*** Information provided ***

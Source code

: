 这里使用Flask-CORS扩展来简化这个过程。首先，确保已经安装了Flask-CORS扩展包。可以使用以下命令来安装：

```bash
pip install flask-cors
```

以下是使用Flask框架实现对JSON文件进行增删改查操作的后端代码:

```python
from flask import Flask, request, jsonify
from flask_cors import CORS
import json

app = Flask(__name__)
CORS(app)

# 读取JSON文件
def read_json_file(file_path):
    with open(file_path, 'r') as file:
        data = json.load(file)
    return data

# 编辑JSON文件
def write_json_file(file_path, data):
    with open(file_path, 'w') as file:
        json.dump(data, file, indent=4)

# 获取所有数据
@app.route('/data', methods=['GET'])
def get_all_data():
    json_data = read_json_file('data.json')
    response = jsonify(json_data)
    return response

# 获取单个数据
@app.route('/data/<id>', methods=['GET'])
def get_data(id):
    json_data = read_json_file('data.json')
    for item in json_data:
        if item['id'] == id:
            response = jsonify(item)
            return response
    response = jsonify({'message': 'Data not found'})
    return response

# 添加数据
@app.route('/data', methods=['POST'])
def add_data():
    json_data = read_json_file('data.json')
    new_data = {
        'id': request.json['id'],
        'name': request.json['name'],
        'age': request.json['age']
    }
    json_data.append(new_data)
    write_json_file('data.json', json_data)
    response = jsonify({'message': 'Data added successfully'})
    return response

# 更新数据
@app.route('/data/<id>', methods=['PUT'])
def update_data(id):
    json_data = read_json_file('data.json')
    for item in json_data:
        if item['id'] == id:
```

***
*** Information provided ***

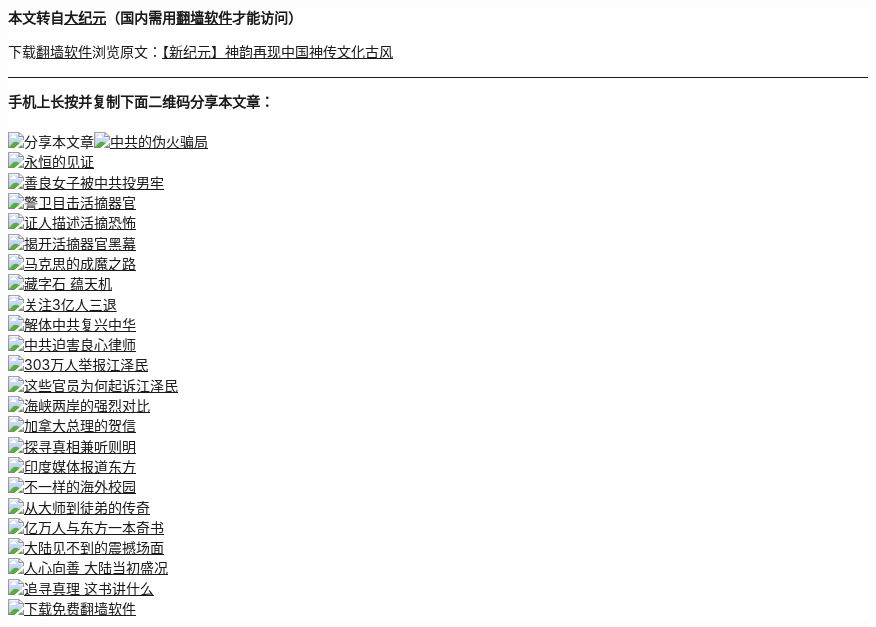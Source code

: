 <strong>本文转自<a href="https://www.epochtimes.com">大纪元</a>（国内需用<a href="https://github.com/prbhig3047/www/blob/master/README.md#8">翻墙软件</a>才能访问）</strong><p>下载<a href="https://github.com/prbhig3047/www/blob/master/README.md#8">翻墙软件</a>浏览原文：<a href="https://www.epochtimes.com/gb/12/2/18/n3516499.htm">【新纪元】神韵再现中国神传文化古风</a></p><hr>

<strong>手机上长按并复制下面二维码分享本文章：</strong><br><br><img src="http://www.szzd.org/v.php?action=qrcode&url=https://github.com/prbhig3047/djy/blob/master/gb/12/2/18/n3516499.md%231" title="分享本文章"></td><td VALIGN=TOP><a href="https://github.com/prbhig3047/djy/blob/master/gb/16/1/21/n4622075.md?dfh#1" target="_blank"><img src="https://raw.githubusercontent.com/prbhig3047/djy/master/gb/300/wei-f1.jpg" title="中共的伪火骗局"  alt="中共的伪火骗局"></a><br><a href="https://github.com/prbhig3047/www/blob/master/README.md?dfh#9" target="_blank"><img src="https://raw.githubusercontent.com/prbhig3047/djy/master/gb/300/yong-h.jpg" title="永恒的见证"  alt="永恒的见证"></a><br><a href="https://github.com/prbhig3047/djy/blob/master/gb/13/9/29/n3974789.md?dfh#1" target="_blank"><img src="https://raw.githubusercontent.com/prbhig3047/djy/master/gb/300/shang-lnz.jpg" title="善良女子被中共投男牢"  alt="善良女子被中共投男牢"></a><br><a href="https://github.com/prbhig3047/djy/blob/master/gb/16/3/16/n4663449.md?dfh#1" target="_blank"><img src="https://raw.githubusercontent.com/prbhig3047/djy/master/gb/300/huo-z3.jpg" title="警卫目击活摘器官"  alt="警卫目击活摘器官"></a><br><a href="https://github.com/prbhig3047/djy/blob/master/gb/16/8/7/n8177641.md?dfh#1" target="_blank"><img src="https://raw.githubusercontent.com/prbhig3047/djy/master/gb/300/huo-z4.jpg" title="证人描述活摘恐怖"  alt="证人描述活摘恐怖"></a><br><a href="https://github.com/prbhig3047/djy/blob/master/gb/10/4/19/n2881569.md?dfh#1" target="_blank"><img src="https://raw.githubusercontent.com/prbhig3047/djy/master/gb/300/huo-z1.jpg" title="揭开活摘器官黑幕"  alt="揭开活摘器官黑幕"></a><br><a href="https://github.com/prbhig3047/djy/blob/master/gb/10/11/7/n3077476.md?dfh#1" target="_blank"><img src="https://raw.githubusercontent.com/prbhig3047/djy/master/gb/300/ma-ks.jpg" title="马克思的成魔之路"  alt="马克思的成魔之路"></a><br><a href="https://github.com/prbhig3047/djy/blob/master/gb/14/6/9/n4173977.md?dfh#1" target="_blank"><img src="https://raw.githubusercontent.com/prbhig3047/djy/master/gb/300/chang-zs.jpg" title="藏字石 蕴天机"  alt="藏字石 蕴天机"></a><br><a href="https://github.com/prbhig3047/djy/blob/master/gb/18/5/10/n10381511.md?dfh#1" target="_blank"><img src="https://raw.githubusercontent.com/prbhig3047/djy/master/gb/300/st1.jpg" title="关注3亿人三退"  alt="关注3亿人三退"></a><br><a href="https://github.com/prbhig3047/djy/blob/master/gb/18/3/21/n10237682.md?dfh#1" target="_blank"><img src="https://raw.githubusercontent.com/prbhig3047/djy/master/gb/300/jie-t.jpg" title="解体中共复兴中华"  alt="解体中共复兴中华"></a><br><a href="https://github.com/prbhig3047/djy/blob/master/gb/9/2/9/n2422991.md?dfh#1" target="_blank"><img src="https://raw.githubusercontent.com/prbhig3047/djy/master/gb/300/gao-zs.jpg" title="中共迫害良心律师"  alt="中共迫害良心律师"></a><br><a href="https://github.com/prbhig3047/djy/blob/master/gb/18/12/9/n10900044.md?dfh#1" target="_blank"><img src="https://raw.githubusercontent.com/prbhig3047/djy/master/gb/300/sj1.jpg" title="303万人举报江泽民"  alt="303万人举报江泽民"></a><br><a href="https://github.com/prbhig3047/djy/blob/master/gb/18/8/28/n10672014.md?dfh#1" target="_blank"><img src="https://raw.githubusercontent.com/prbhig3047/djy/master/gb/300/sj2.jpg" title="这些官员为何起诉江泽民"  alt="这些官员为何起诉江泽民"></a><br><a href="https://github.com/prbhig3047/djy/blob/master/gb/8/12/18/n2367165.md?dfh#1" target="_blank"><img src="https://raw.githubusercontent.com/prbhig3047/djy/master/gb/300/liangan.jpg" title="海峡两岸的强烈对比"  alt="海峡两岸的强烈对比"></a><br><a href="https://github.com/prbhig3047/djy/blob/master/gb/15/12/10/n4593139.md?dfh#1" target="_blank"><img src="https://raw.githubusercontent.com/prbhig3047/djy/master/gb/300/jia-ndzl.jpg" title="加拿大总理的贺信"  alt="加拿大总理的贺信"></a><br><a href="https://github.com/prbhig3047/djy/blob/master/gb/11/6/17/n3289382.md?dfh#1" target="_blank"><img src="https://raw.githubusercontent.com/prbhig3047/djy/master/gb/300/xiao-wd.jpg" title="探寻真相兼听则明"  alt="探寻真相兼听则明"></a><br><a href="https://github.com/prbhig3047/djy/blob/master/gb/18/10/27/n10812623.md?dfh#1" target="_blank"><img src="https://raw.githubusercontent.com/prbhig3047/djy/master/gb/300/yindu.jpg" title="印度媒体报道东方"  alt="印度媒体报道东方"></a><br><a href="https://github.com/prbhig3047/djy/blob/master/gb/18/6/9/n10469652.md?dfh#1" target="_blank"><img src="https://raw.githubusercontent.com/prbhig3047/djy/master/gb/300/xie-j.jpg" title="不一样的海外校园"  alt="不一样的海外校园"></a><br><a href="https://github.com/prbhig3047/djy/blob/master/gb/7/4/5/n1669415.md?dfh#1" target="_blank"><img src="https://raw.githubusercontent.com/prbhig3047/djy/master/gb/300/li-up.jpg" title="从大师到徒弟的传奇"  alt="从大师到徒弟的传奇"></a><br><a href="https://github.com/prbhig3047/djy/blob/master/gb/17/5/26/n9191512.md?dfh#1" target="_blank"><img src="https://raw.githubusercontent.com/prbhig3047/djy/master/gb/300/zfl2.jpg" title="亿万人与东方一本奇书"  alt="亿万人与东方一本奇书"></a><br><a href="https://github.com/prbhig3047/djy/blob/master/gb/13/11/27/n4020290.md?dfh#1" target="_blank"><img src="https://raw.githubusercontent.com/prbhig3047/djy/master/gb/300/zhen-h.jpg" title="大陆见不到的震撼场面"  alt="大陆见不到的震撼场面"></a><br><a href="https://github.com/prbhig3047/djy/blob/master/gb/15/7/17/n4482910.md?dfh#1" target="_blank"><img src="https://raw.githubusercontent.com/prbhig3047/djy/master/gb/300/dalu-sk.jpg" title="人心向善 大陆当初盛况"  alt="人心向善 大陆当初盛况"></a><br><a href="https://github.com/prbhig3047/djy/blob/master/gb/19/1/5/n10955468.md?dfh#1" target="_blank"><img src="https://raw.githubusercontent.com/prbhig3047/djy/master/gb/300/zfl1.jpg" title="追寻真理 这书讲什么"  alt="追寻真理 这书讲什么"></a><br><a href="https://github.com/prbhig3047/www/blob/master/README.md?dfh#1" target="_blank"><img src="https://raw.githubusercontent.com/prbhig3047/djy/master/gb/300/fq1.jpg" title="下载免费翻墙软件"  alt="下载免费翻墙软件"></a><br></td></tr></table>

***

Work instruction: Copy out each line of the entries where the word "methods" is found.

Exercise answer:
@app.route('/data', methods=['GET'])
@app.route('/data/<id>', methods=['GET'])
@app.route('/data', methods=['POST'])
@app.route('/data/<id>', methods=['PUT'])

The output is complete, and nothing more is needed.